The “bamboo ceiling” at Goldman Sachs, JPMorgan, Morgan Stanley and Bank of America
In HBO’s hit finance series Industry, junior employee Harper Stern is asked by her managing director boss, “why are you here?” She responds, “it’s the closest thing to a meritocracy there is.” While equal opportunity might be the case at fictional firm Pierpoint & Co., the reality at Goldman Sachs, JPMorgan, Morgan Stanley and Bank of America is far different for one ethnic group: Asian Americans.
Released this month, Goldman’s Asianomics in America report highlights the “bamboo ceiling” phenomenon that “despite accounting for 13% of professional positions in large employers, Asian Americans account for 6% of senior management positions.” Asian Americans are overrepresented in well-paid occupations – no doubt a function of being the highest-educated ethnic group in the U.S. – but underrepresented in managerial positions as shown in the below chart from Goldman.
Source: Goldman Sachs Global Investment Research
Looking at Goldman’s 2020 People Strategy Report, it’s clear that the bamboo ceiling identified by their GIR division is present within the firm itself. In the United States, Goldman’s professional workforce is 29% Asian, however Asians comprise only 15% of senior executives. And while 31% of the 2020 analyst class (i.e. new hires joining the firm from college or university) were Asian, only 10% of that year’s partner class were from the ethnic group.
Similar statistics abound across the industry. JPMorgan’s 2020 Workforce Compensation Disclosure shows 23% of U.S. professionals identify as Asian, but that Asians make up only 10% of senior executives. At Morgan Stanley in 2021 it was 15% and 13%. At Bank of America it was 18% and 10% in 2021.

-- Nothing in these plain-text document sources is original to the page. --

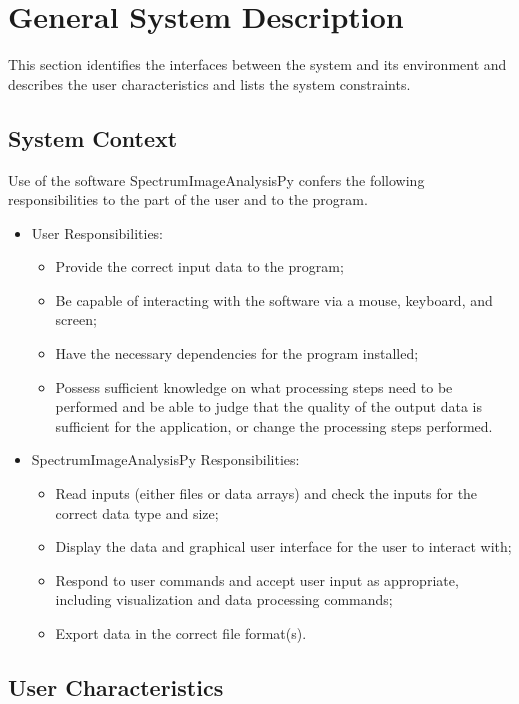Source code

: \documentclass[12pt]{article}
\newcommand{\progname}{SpectrumImageAnalysisPy} %
\begin{document}
\section{General System Description}

This section identifies the interfaces between the system and its environment
and
describes the user characteristics and lists the system constraints.

\subsection{System Context}

Use of the software \progname{} confers the following responsibilities to the
part of the user and to the program.

\begin{itemize}
	\item User Responsibilities:
	\begin{itemize}
		\item Provide the correct input data to the program;
		\item Be capable of interacting with the software via a mouse, keyboard, and
screen;
		\item Have the necessary dependencies for the program installed;
		\item Possess sufficient knowledge on what processing steps need to be
performed and be able to judge that the quality of the output data is sufficient
for the application, or change the processing steps performed.
	\end{itemize}
	\item \progname{} Responsibilities:
	\begin{itemize}
		\item Read inputs (either files or data arrays) and check the inputs for the
correct data type and size;
		\item Display the data and graphical user interface for the user to interact
with;
		\item Respond to user commands and accept user input as appropriate, including
visualization and data processing commands;
		\item Export data in the correct file format(s).
	\end{itemize}
\end{itemize}

\subsection{User Characteristics} \label{SecUserCharacteristics}
\end{document}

That’s not to say that Asian Americans are not making it to the top. Indian American banker Vikram Pandit was CEO of Citigroup from 2007 to 2012. And banks are making efforts to close the gap and smash (if that’s the right verb) the bamboo ceiling. Goldman, for example, has their Asian Talent Initiative, an annual program focussed on developing senior talent. But, as Hugh Son wrote for CNBC last year, Vikram Pandit is the only Asian American to have led a top-tier bank and JPMorgan’s current 18-person operating committee includes only one Asian person, Sanoke Viswanathan. The data, irrespective of how banks are spinning a narrative, doesn’t lie.

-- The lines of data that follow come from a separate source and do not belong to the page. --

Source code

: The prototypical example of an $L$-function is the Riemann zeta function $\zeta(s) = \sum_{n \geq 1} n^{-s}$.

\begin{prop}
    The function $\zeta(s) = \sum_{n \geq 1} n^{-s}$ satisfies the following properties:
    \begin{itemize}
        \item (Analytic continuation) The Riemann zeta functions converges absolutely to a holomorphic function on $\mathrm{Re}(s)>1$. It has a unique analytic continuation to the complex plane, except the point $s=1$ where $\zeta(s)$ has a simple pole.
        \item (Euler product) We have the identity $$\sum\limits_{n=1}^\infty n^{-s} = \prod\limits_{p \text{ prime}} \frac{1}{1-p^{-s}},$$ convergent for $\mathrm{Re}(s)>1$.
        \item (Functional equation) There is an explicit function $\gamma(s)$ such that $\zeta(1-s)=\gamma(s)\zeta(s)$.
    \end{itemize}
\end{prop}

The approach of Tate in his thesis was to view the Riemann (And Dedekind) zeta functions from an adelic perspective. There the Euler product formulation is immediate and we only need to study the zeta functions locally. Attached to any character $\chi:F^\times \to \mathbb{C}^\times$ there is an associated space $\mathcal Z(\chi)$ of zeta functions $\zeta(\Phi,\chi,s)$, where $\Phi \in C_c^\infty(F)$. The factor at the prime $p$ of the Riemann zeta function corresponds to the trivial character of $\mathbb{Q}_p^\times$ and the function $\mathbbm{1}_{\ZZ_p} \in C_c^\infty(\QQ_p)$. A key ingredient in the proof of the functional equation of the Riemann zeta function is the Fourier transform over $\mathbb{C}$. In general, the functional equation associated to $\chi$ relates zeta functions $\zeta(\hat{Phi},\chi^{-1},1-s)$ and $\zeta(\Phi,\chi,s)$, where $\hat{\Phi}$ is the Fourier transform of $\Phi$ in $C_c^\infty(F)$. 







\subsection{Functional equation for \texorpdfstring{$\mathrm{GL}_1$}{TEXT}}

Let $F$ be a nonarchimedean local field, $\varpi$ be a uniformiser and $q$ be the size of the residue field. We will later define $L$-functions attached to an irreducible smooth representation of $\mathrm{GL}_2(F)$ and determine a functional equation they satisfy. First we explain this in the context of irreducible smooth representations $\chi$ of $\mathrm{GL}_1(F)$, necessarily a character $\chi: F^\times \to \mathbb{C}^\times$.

Asian American Alex Chi – co-head of private credit for Goldman’s Americas business – is working hard to combat cultural stereotypes surrounding his ethnicity. In a recent interview with CNBC, he said that Asian Americans being regarded as “quiet, docile worker bees,” is a pigeonhole he wants to push back against. Indeed, the Goldman Asianomics in America report references this stereotype as a potential explanation of the gap between Asian representation at an overall and senior level. Chi was also active in the aftermath of the 2021 Atlanta Spa shooting in reaching out to Goldman CEO David Solomon and organising a roundtable discussion with other partners and senior Asian Americans at the firm: in other words, a disproportionately small percentage of the ethnic group who broke through the bamboo ceiling.